Never before had the CDC successfully mined the mountain of data that supermarket chains compile.

Of course it does raise some privacy issues
Longtime shopper-card critic Katherine Albrecht, director of a group called Consumers Against Supermarket Privacy Invasion and Numbering, said she worries that the practice could lead to a switch from a voluntary system to mandatory use of such cards.

"That sends chills down my spine," she said.

I've never been all that paranoid about the privacy aspect of the store cards - I just hate having to carry around ten or twenty cards on the off chance I might stop in to buy something. But I can see how the information could be abused. Imagine if your health insurance company started looking over your buying habits, jacking your rates if they saw too many bags of cheesy poofs.

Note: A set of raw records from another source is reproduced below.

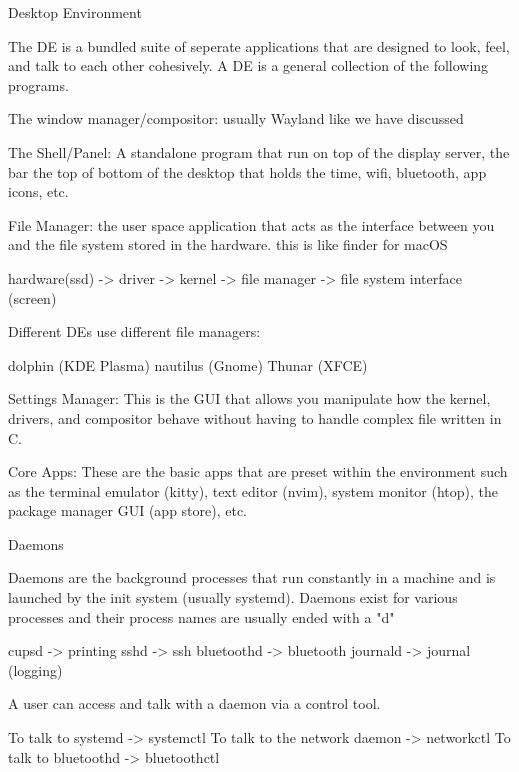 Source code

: \documentclass[10pt]{article}
\begin{document}
    \begin{core}{Desktop Environment}

      The DE is a bundled suite of seperate applications that are designed to look, feel, and talk to each other cohesively. A DE is a general collection of the following programs.

        The window manager/compositor: usually Wayland like we have discussed

        The Shell/Panel: A standalone program that run on top of the display server, the bar the top of bottom of the desktop that holds the time, wifi, bluetooth, app icons, etc.

        File Manager: the user space application that acts as the interface between you and the file system stored in the hardware. this is like finder for macOS

          hardware(ssd) -> driver -> kernel -> file manager -> file system interface (screen)

          Different DEs use different file managers:

            dolphin (KDE Plasma)
            nautilus (Gnome)
            Thunar (XFCE)

        Settings Manager: This is the GUI that allows you manipulate how the kernel, drivers, and compositor behave without having to handle complex file written in C.

        Core Apps: These are the basic apps that are preset within the environment such as the terminal emulator (kitty), text editor (nvim), system monitor (htop), the package manager GUI (app store), etc.

    \end{core}

    \begin{core}{Daemons}

      Daemons are the background processes that run constantly in a machine and is launched by the init system (usually systemd). Daemons exist for various processes and their process names are usually ended with a "d"

        cupsd -> printing
        sshd -> ssh
        bluetoothd -> bluetooth
        journald -> journal (logging)

      A user can access and talk with a daemon via a control tool.

        To talk to systemd -> systemctl
        To talk to the network daemon -> networkctl
        To talk to bluetoothd -> bluetoothctl

    \end{core}  
\end{document}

Of course our expectation of privacy may be changing. And it is no longer just "Big Brother" from 1984 that we need to worry about - we are doing it to ourselves. We are broadcasting so much information voluntarily through blogs, Facebook, Twitter and the like. There are apps that use the GPS in your phone to update folks on your whereabouts at all times that folks are paying to have. "Over the last few years the consensus about privacy on the Internet seems to have changed a lot. A few years ago, people were still hesitant about using their real names online, but nowadays people are comfortable sharing their exact location with the whole world."

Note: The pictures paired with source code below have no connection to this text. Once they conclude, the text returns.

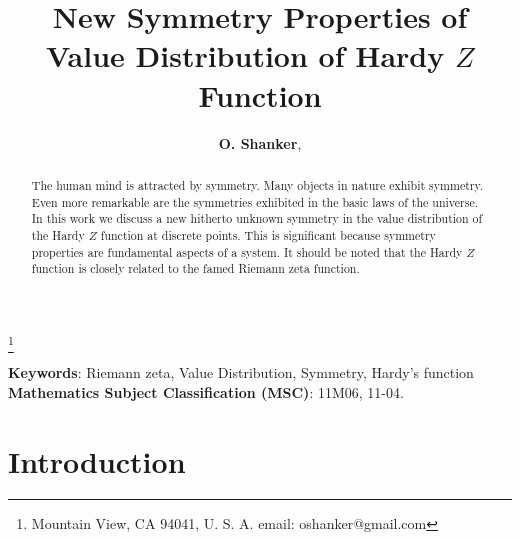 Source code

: \documentclass[twoside]{article}
\begin{document}


\newtheorem{theorem}{Theorem}[section]
\newtheorem{lemma}[theorem]{Lemma}

\theoremstyle{definition}
\newtheorem{definition}[theorem]{Definition}
\newtheorem{example}[theorem]{Example}
\newtheorem{xca}[theorem]{Exercise}

\theoremstyle{remark}
\newtheorem{remark}[theorem]{Remark}



\date{}
\lhead[]{}
\rhead[]{}

\title{\bf{New Symmetry Properties of Value Distribution of Hardy $Z$ Function}}

\maketitle


\author{{\textbf{O. Shanker}},}
\thanks{ Mountain View, CA 94041, U. S. A. email: oshanker@gmail.com}

\thispagestyle{fancy}

\begin{abstract}
The human mind is attracted by symmetry. Many objects in nature exhibit symmetry.
Even more remarkable are the symmetries exhibited in the basic laws of the 
universe. In this work we discuss a new hitherto unknown symmetry in the value
distribution of the Hardy $Z$ function at discrete points. This is significant because symmetry properties
are fundamental aspects of a system. It should be noted that the Hardy $Z$ function is closely
related to the famed Riemann zeta function.

\end{abstract}
{\textbf {Keywords}:} Riemann zeta, Value Distribution, Symmetry, Hardy's function
{\textbf {Mathematics Subject Classification (MSC)}:} 11M06, 11-04.




\section{Introduction}
\end{document}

To raise awareness of the dangers of this voluntary broadcasting, some Dutch folks launched a website called PleaseRobMe.com. For a while it was publishing Twitter posts from random users like "I'm enjoying a drink at Murphy's Pub" or "heading out of town for the weekend" to point out how that information can be abused, and how little we think about posting it. The response was understandably huge and mixed, and they are no longer broadcasting tweets. "We're not showing the Twitter messages anymore, as they no longer add anything. If you don't want your information to show up everywhere, don't over-share ;-)"

I avoid mentioning out of town trips, etc. until I get back for this very reason. But in this over-broadcasting era we live in, it doesn't hurt to get a reminder once in a while to think before posting.